Studio album by Ralph McTell
- Released: February 1968 (UK) May 1969 (US)
- Recorded: October 1967
- Studio: Pye (London)
- Genre: Folk; folk rock; country blues;
- Length: 38:54
- Label: Transatlantic (UK); Capitol (US);
- Producer: Gus Dudgeon

Ralph McTell chronology
|  | Eight Frames a Second (1968) | Spiral Staircase (1969) |

= Eight Frames a Second =

Eight Frames a Second is the debut album by British folk musician Ralph McTell. Released in the UK in 1968, it is notable for being the first record produced by Gus Dudgeon, and the first arranged by Tony Visconti. Unusually for a new artist, the front of the album sleeve contained no reference to either McTell or the album title. The entire album cost £350 in total. Ralph's first single was also released entitled Summer Come Along, but not included in the album.

==Track listing==
All songs composed by Ralph McTell, except where noted.

- Side one
1. "Nanna's Song" – 3:05
2. "The Mermaid and the Seagull" – 4:05
3. "Hesitation Blues" (traditional; arranged by Ralph McTell) – 2:43
4. "Are You Receiving Me?" – 3:37
5. "Morning Dew" (Bonnie Dobson; arranged by Fred Neil) – 3:10
6. "Sleepytime Blues" – 3:50
- Side two
7. "Eight Frames a Second" – 3:20
8. "Willoughby's Farm" – 2:00
9. "Louise" – 3:45
10. "Blind Blake's Rag" (traditional; arranged by Ralph McTell) – 1:55
11. "I'm Sorry – I Must Leave" – 2:15
12. "Too Tight Drag" (Blind Blake) – 2:29
13. "Granny Takes a Trip" (Geoff Bowyer, Christopher Joe Beard) – 2:40

==Personnel==
- Ralph McTell – guitar, vocals
- Mac McGann – double-neck guitar
- Mick "Henry VIII" Bartlett – jug
- "Whispering Mick" Bennett – washboard
- Bob Strawbridge – mandolin
- Tony Visconti – arrangements and musical direction
- Technical
- Bobby Davidson – cover photography
- Nickolas Venet – coordinator

==Awards and accolades==
Ralph McTell was presented with a Gold Disc of Eight Frames a Second during his 60th birthday concert at the Royal Festival Hall in November 2004.

==Release history==

| Country | Date | Label | Format | Catalogue | Notes |
|---|---|---|---|---|---|
| United Kingdom | 1968 | Transatlantic | LP | TRA165 | Mono |
| United States | 1969 | Capitol | LP | ST240 | Remixed to stereo |
| Canada | 1969 | Capitol | LP | ST240 | Remixed to stereo |
| South Africa | 1975 | Logo | LP | LGD6001 | Record 2 of 2-LP set "2 Originals of Ralph McTell" |
| France | 1978 | Transatlantic | LP | TRA89554/5 | Record 1 of 2-LP set. Record 2 is "Spiral Staircase" |
| Australia | 1980 | Transatlantic/ 7 Records | LP | MLM400 |  |
| United Kingdom | 2007 | Transatlantic | CD | TRRCD400 | 'Expanded Edition' with four previously unreleased bonus tracks. |

Many of the tracks on this album also feature on the Spiral Staircase - Classic Songs compilation.

==Track variations==

The LP released in South Africa in 1975 omits "Nanna's Song", "The Mermaid and the Seagull" and "Hesitation Blues", that are included on Record 1 of the 2-LP set.

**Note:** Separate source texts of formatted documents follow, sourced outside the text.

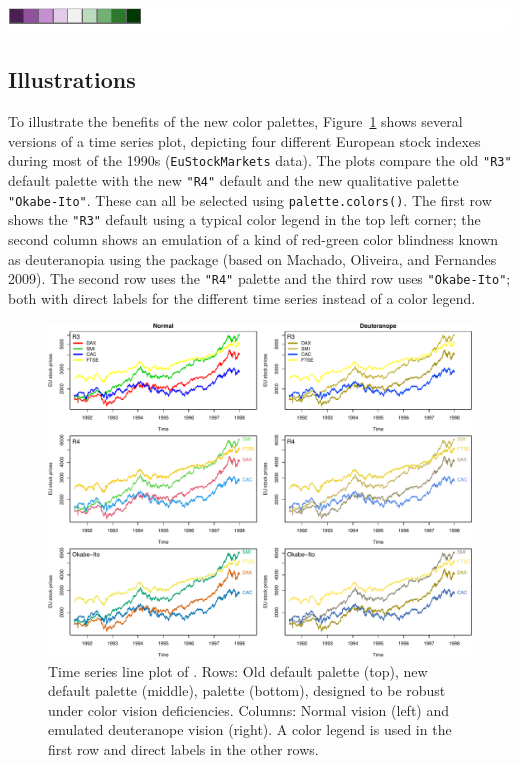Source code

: \includegraphics[width=1\linewidth]{color_files/figure-latex/PurpleGreen-1}

\hypertarget{illustrations}{%
\subsection{Illustrations}\label{illustrations}}

To illustrate the benefits of the new color palettes,
Figure~\ref{fig:tsplot} shows several versions of a time series plot,
depicting four different European stock indexes during most of the 1990s
(\texttt{EuStockMarkets} data). The plots compare
the old \texttt{"R3"} default palette with
the new \texttt{"R4"} default and the new qualitative palette
\texttt{"Okabe-Ito"}.
These can all be selected using \texttt{palette.colors()}.
The first row shows the \texttt{"R3"} default using a typical color legend in the top left corner;
the second column shows an emulation of a kind of red-green
color blindness known as deuteranopia using the  package
(based on Machado, Oliveira, and Fernandes 2009).
The second row uses the \texttt{"R4"} palette and the third row
uses \texttt{"Okabe-Ito"}; both with direct labels for the different time series instead of
a color legend.

\begin{figure}[h!]

{\centering \includegraphics[width=1\linewidth]{color_files/figure-latex/tsplot-1} 

}

\caption{Time series line plot of . Rows: Old  default palette (top), new  default palette (middle),  palette (bottom), designed to be robust under color vision deficiencies. Columns: Normal vision (left) and emulated deuteranope vision (right). A color legend is used in the first row and direct labels in the other rows.}\label{fig:tsplot}
\end{figure}

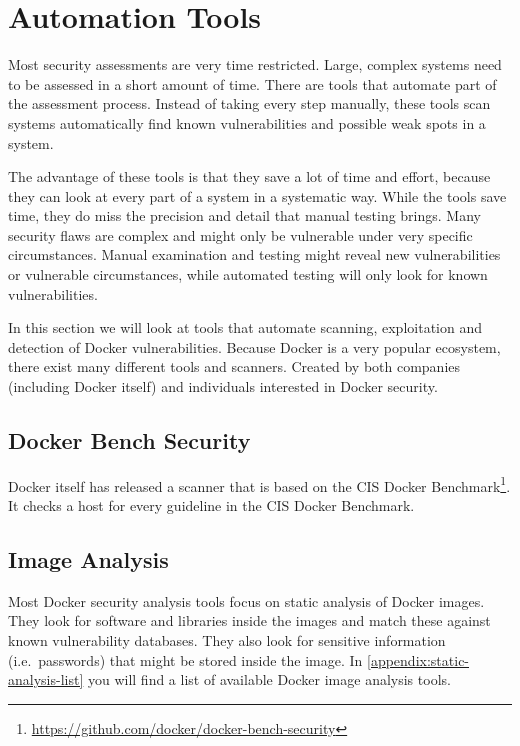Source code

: \section{Automation Tools}\label{section:tools}
Most security assessments are very time restricted. Large, complex systems need to be assessed in a short amount of time. There are tools that automate part of the assessment process. Instead of taking every step manually, these tools scan systems automatically find known vulnerabilities and possible weak spots in a system.

The advantage of these tools is that they save a lot of time and effort, because they can look at every part of a system in a systematic way. While the tools save time, they do miss the precision and detail that manual testing brings. Many security flaws are complex and might only be vulnerable under very specific circumstances. Manual examination and testing might reveal new vulnerabilities or vulnerable circumstances, while automated testing will only look for known vulnerabilities.

\hfill

In this section we will look at tools that automate scanning, exploitation and detection of Docker vulnerabilities. Because Docker is a very popular ecosystem, there exist many different tools and scanners. Created by both companies (including Docker itself) and individuals interested in Docker security.

\subsection{Docker Bench Security}
Docker itself has released a scanner that is based on the CIS Docker Benchmark\footnote{\url{https://github.com/docker/docker-bench-security}}. It checks a host for every guideline in the CIS Docker Benchmark.

\subsection{Image Analysis}\label{subsection:image-analysis-tools}
Most Docker security analysis tools focus on static analysis of Docker images. They look for software and libraries inside the images and match these against known vulnerability databases. They also look for sensitive information (i.e.\ passwords) that might be stored inside the image. In \autoref{appendix:static-analysis-list} you will find a list of available Docker image analysis tools.

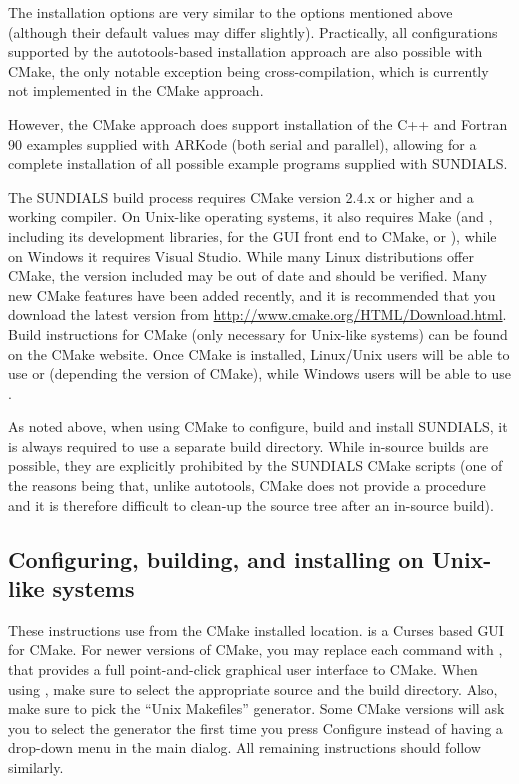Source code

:\documentclass[letterpaper,10pt,english]{sphinxmanual}
\begin{document}
The installation options are very similar to the options mentioned
above (although their default values may differ
slightly).  Practically, all configurations supported by the
autotools-based installation approach are also possible with CMake,
the only notable exception being cross-compilation, which is currently
not implemented in the CMake approach.

However, the CMake approach does support installation of the C++ and
Fortran 90 examples supplied with ARKode (both serial and parallel),
allowing for a complete installation of all possible example programs
supplied with SUNDIALS.

The SUNDIALS build process requires CMake version 2.4.x or higher and
a working compiler.  On Unix-like operating systems, it also requires
Make (and , including its development libraries, for the GUI
front end to CMake,  or ), while on Windows it
requires Visual Studio.  While many Linux distributions offer CMake,
the version included may be out of date and should be verified.  Many
new CMake features have been added recently, and it is recommended
that you download the latest version from
\href{http://www.cmake.org/HTML/Download.html}{http://www.cmake.org/HTML/Download.html}.  Build instructions for
CMake (only necessary for Unix-like systems) can be found on the CMake
website. Once CMake is installed, Linux/Unix users will be able to use
 or  (depending the version of CMake), while
Windows users will be able to use .

As noted above, when using CMake to configure, build and install
SUNDIALS, it is always required to use a separate build
directory.  While in-source builds are possible, they are explicitly
prohibited by the SUNDIALS CMake scripts (one of the reasons being
that, unlike autotools, CMake does not provide a 
procedure and it is therefore difficult to clean-up the source tree
after an in-source build).


\subsection{Configuring, building, and installing on Unix-like systems}
\label{Install:index-31}\label{Install:configuring-building-and-installing-on-unix-like-systems}
These instructions use  from the CMake installed
location.  is a Curses based GUI for CMake.
For newer versions of CMake, you may replace each  command
with , that provides a full point-and-click graphical
user interface to CMake.  When using , make sure to
select the appropriate source and the build directory.  Also, make
sure to pick the ``Unix Makefiles'' generator.  Some CMake versions will
ask you to select the generator the first time you press Configure
instead of having a drop-down menu in the main dialog.  All remaining
instructions should follow similarly.
\end{document}
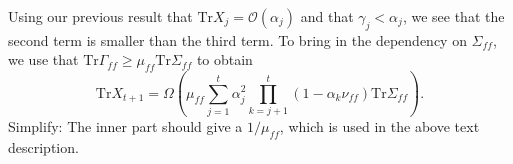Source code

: Using our previous result that $\mathrm{Tr} X_j = \mathcal{O}(\alpha_j)$ and that $\gamma_j < \alpha_j$, we see that the second term is smaller than the third term.
To bring in the dependency on $\Sigma_{ff}$, we use that $\mathrm{Tr} \Gamma_{ff} \geq \mu_{ff} \mathrm{Tr} \Sigma_{ff}$ to obtain
\begin{equation}
    \mathrm{Tr} X_{t+1} = \Omega\left(
    \mu_{ff} \sum_{j=1}^t \alpha_j^2 \prod_{k=j+1}^t \left(1 - \alpha_k \nu_{ff} \right) \mathrm{Tr} \Sigma_{ff}\right) .
\end{equation}
{\color{red}Simplify: The inner part should give a $1/\mu_{ff}$, which is used in the above text description.}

The UK 2007 CD release includes four bonus tracks:

14. "Suzanne" (Leonard Cohen) (1)
15. "I Love My Baby" (Traditional; arranged by Ralph McTell) (2)
16. "Boodle Am Shake" (Traditional; arranged by Ralph McTell) (2)
17. "San Francisco Bay Blues" (Jesse Fuller) (3)

(1) From the original album recording sessions

(2) Live concert recording from 1967

(3) Demo recording with Rick Wakeman (piano).